Set up an Application Load Balancer (ALB) to distribute traffic across instances.
Configure Auto Scaling Groups (ASG) to automatically scale instances based on CPU utilization.
Test Auto Scaling by simulating high traffic to observe how your infrastructure adapts.

Requirements

Before getting started, ensure that you have the following prerequisites in place to successfully implement Auto Scaling and Load Balancing for your web application. First, you'll need an active AWS account, which you can set up by creating a free-tier AWS account. The free-tier provides limited, cost-free access to various AWS services that will be used in this guide. Additionally, it's helpful to have a basic understanding of AWS console to follow along with the configurations more effectively. Finally, for visualizing your infrastructure setup, you can use draw.io, an easy-to-use online tool for creating architecture diagrams that can help you map out your environment.

Architecture Overview

Before diving into the setup, here’s a high-level diagram of the architecture you’ll be building:

Fig: Architecture Diagram of the Scalable Web Application

The components of the architecture include:

A VPC with a CIDR block of 10.0.0.0/16: This provides an isolated network environment for your resources in AWS.
Three Public Subnets: Each subnet resides in a different availability zone (AZ) to ensure high availability and fault tolerance.
- Public Subnet 1: 10.0.10.0/24
- Public Subnet 2: 10.0.20.0/24
- Public Subnet 3: 10.0.30.0/24
An Internet Gateway (IGW): Allows instances within the public subnets to access the internet.
A Route Table: Configures routing for internet-bound traffic from the subnets to the Internet Gateway.
EC2 Instances: These instances will run an Apache web server, deployed across the public subnets to handle web traffic.
An Auto Scaling Group (ASG): Automatically adjusts the number of EC2 instances based on traffic demand, using CPU utilization as a scaling metric.
An Application Load Balancer (ALB): Distributes incoming traffic across the EC2 instances to ensure load balancing and even request distribution.
A Target Group: Registers the EC2 instances behind the ALB and defines health check parameters, ensuring that only healthy instances receive traffic.

Step 1: Creating the VPC

Accessing the VPC Dashboard

To begin, you’ll create a VPC based on the architecture diagram above.

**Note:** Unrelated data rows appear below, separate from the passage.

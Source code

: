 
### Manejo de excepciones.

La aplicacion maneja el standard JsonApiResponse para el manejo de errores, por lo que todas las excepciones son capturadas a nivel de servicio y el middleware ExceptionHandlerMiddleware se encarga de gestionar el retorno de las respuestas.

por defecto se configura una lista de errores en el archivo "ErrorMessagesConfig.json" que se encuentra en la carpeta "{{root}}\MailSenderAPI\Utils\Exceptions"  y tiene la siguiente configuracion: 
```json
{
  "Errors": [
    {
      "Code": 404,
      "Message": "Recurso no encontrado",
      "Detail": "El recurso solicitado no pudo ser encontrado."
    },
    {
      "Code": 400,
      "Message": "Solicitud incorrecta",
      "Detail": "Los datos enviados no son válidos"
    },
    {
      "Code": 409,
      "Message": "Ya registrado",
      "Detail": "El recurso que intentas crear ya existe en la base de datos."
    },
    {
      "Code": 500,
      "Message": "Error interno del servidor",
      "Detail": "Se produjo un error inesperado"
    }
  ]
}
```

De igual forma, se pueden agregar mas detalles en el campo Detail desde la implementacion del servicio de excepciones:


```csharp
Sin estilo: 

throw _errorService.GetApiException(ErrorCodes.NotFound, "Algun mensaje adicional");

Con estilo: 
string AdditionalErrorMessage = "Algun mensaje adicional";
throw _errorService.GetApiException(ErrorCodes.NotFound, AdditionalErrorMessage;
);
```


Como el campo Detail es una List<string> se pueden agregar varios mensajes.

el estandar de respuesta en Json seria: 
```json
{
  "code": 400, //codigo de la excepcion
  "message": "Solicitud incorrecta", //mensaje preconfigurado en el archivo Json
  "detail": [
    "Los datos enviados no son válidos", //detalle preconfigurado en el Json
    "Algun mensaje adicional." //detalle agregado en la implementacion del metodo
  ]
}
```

Log into AWS and navigate to the VPC Dashboard by selecting Services > VPC.
On the left-hand menu, click Create VPC.

Fig: VPC Dashboard

Step 2: Configure the VPC

You’ll now configure the VPC to form the core network environment for your resources.

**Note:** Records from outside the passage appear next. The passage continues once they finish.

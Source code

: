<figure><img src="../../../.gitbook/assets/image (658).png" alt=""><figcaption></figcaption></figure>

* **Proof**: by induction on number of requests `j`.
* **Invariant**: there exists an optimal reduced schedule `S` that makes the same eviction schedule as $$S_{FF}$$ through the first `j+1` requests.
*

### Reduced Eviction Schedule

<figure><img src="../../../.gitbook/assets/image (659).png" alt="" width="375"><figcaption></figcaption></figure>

On the Create VPC page, select the VPC and more option.
Under VPC settings:
- Name Tag: Enter a name for your VPC (e.g., WebappVPC).
- IPv4 CIDR Block: Enter 10.0.0.0/16 to give the VPC 65,536 IP addresses.
- IPv6 CIDR Block: Leave this option disabled unless IPv6 is required.
- Tenancy: Select Default unless dedicated hardware is needed.

Fig: VPC Configuration

Step 3: Configure Subnets

Next, you will configure three public subnets, each in a different availability zone for high availability.

Number of Availability Zones (AZs): Choose 3 to ensure high availability.
Number of Public Subnets: Enter 3.
Customize Subnet CIDR Blocks:
- Public Subnet 1: 10.0.10.0/24 in us-east-1a
- Public Subnet 2: 10.0.20.0/24 in us-east-1b
- Public Subnet 3: 10.0.30.0/24 in us-east-1c

These subnets will reside in different availability zones to ensure high availability across your infrastructure.

Fig: Subnet Configuration

Step 4: Configure Additional Resources

Route Table and Internet Gateway

When using the VPC wizard (the VPC and More option), AWS automatically handles the creation of route tables and an Internet Gateway. The wizard not only generates the required route table and Internet Gateway for your VPC but also sets up the necessary routes for internet-bound traffic. This ensures that instances in the public subnets can communicate with the internet.

Step 5: Review and Launch

After configuring the VPC, subnets, Internet Gateway, and route table, you’re ready to launch the VPC.

Review all the configurations on the Summary page.
Click Create VPC to launch the network environment.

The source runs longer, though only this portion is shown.